配送員さんが町中にあるステーションに宅配物を届け、スーパーの店員さんが食品をステーションの指定ボックスに入れると、そこにいるロボットが自動で荷物を混載して所定の場所へ運びます。再配達の手間も、荷物を取りにいく手間も省けます。ステーションに人が張り付く必要もありません。
食糧アクセス問題を解決できる選択肢は、高齢者の問題を解決するだけでなく、生活しやすさの選択肢として若い世代の移住を促進できる可能性もあるのではないかと思います。
―広島を検証実験のフィールドに選んだ理由は?
―内山 無人でものを運ぶという物流インフラは、中山間地域だけでなくさまざまな場所で活用できます。例えば工場、倉庫、学校などで、台車でものを運ぶ行為すべてを私たちのプロダクトにも置き換えられます。広島は中山間地域と中心部との距離が近く、産業もニーズの多様です。いろいろな可能性を試せる環境を魅力に感じました。
―実証実験の場である北広島町の印象は?
―内山 プロジェクトがスタートして最も感動したのは、北広島町の方々の新規事業に対する熱量がとても高いということです。北広島町役場にはDXチームがあり、専任の職員さんがいます。私たちのプロジェクトを実施するにあたって、実証実験の準備や、現場の配送員さんのインタビューの設定、協力してくださる会社の紹介など、今回の実証実験実施への各種調整をしてくださいました。また、地域のことを知っているDXチームの皆さま方が、地元で私たちのプロダクトをどう生かせるかを一生懸命に考えてくださいました。
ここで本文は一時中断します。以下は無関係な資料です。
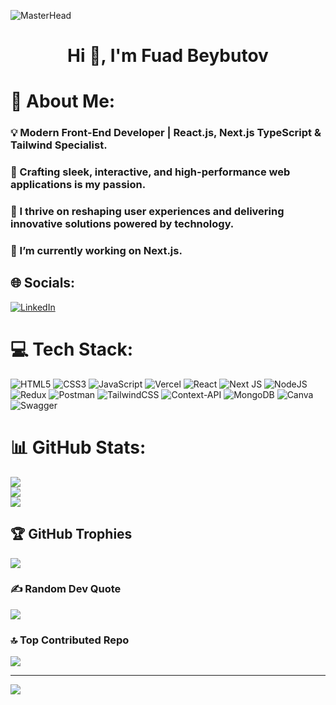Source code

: ![MasterHead](https://media.licdn.com/dms/image/v2/D4E16AQH1l6CG4d5UGA/profile-displaybackgroundimage-shrink_350_1400/profile-displaybackgroundimage-shrink_350_1400/0/1737463233130?e=1745452800&v=beta&t=nzRui7eZn17EUpEeGxwzvggMTL0_Z9eSb9gFuIazpKI)
<h1 align="center">Hi 👋, I'm Fuad Beybutov</h1>

# 💫 About Me:
 <h3>💡 Modern Front-End Developer | React.js, Next.js TypeScript & Tailwind Specialist.</h3>
 <h3>🎨 Crafting sleek, interactive, and high-performance web applications is my passion.</h3>
 <h3>🚀 I thrive on reshaping user experiences and delivering innovative solutions powered by technology.</h3>
 <h3>🔭 I’m currently working on Next.js.</h3>


## 🌐 Socials:
[![LinkedIn](https://img.shields.io/badge/LinkedIn-%230077B5.svg?logo=linkedin&logoColor=white)](https://linkedin.com/in/linkedin.com/in/fuad-beybutov-05934728b) 

# 💻 Tech Stack:
![HTML5](https://img.shields.io/badge/html5-%23E34F26.svg?style=for-the-badge&logo=html5&logoColor=white) ![CSS3](https://img.shields.io/badge/css3-%231572B6.svg?style=for-the-badge&logo=css3&logoColor=white) ![JavaScript](https://img.shields.io/badge/javascript-%23323330.svg?style=for-the-badge&logo=javascript&logoColor=%23F7DF1E) ![Vercel](https://img.shields.io/badge/vercel-%23000000.svg?style=for-the-badge&logo=vercel&logoColor=white) ![React](https://img.shields.io/badge/react-%2320232a.svg?style=for-the-badge&logo=react&logoColor=%2361DAFB) ![Next JS](https://img.shields.io/badge/Next-black?style=for-the-badge&logo=next.js&logoColor=white) ![NodeJS](https://img.shields.io/badge/node.js-6DA55F?style=for-the-badge&logo=node.js&logoColor=white) ![Redux](https://img.shields.io/badge/redux-%23593d88.svg?style=for-the-badge&logo=redux&logoColor=white) ![Postman](https://img.shields.io/badge/Postman-FF6C37?style=for-the-badge&logo=postman&logoColor=white) ![TailwindCSS](https://img.shields.io/badge/tailwindcss-%2338B2AC.svg?style=for-the-badge&logo=tailwind-css&logoColor=white) ![Context-API](https://img.shields.io/badge/Context--Api-000000?style=for-the-badge&logo=react) ![MongoDB](https://img.shields.io/badge/MongoDB-%234ea94b.svg?style=for-the-badge&logo=mongodb&logoColor=white) ![Canva](https://img.shields.io/badge/Canva-%2300C4CC.svg?style=for-the-badge&logo=Canva&logoColor=white) ![Swagger](https://img.shields.io/badge/-Swagger-%23Clojure?style=for-the-badge&logo=swagger&logoColor=white)
# 📊 GitHub Stats:
![](https://github-readme-stats.vercel.app/api?username=FuadTech&theme=highcontrast&hide_border=true&include_all_commits=false&count_private=false)<br/>
![](https://github-readme-streak-stats.herokuapp.com/?user=FuadTech&theme=highcontrast&hide_border=true)<br/>
![](https://github-readme-stats.vercel.app/api/top-langs/?username=FuadTech&theme=highcontrast&hide_border=true&include_all_commits=false&count_private=false&layout=compact)

## 🏆 GitHub Trophies
![](https://github-profile-trophy.vercel.app/?username=FuadTech&theme=radical&no-frame=false&no-bg=false&margin-w=4)

### ✍️ Random Dev Quote
![](https://quotes-github-readme.vercel.app/api?type=horizontal&theme=tokyonight)

### 🔝 Top Contributed Repo
![](https://github-contributor-stats.vercel.app/api?username=FuadTech&limit=5&theme=dark&combine_all_yearly_contributions=true)

---
[![](https://visitcount.itsvg.in/api?id=FuadTech&icon=0&color=0)](https://visitcount.itsvg.in)

<!-- Proudly created with GPRM ( https://gprm.itsvg.in ) -->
この実証実験への地元の方の理解を深めてくださったことも心強かったですね。私たちはプロダクト開発に注力することができました。
北広島町は広島中心部へのアクセスもよく、神楽など伝統芸能が継承されて残っており、文化的にも良い環境だなと思います。
―今後、広島との動きは?
―内山 北広島町での実証実験の結果にもよりますが、北広島町でカスタマイズしていくことはもちろんですが、サンドボックスに参加されている企業さんとコラボレーションするなど、ほかの事業に私たちのプロダクトがあてはめられる可能性も考えてみたいです。
―世の中をどんなふうにしていきたいと思われますか。
―内山 日本の労働人口が減っていく中で、より便利なインフラとして自動配送ロボットが使えると思います。高齢者の方にその地域にできるだけ長く住んでもらうためだけでなく、自動配送ロボットを活用してインフラを整えることで若者の流入、リモートワークの推進にも役立つのではないかと考えています。
都市部の若い世代の皆さんが北広島町に住んで働く可能性もありだと思います。東京に拠点をおき、冬の間は北広島町に住んでウィンタースポーツを楽しみながら働く、といった暮らし方もいいですよね。人生の充実を考えたとき、住み方や働き方はどんどん変わってくると思いますから。そんな世界をつくり出せるのがロボットの可能性だと思います。
OKIPPAもLOMBYもですが、暮らしの中に選択肢を増やすことでストレスを減らし、時間の過ごし方の可能性を広げることができます。私たちのプロダクトで、生活をちょっとアップデートできたらうれしいです。そして日本は社会課題を技術力やテクノロジーで解決している、そんな面白い風景を世界の想像を超える形で見せていけたらいいですね。日本の世界での価値を高めていくことにもつながると思います。
Yper(株)の開発した自動配送ロボットは他の AMRとは異なり、荷受け・荷下ろし等を含め省 力化・非対面での配送ができる点に特徴があり、時代のニーズに応えるものだと感じました。同時に、このAMRをどのような場面でどう使うか、何と組み合わせるかが知恵の出しどころだと思っています。本町としても様々な可能性に夢が膨らんだ実証実験でした。
これから、公道走行へ向けた法整備が段階的に進んでいくと思われますが、先端技術は日進月歩で進んで行きます。Yper(株)には、より良いものをつくっていただきたいと期待しています。今後もそのために当町としてできることは協力したいと思います。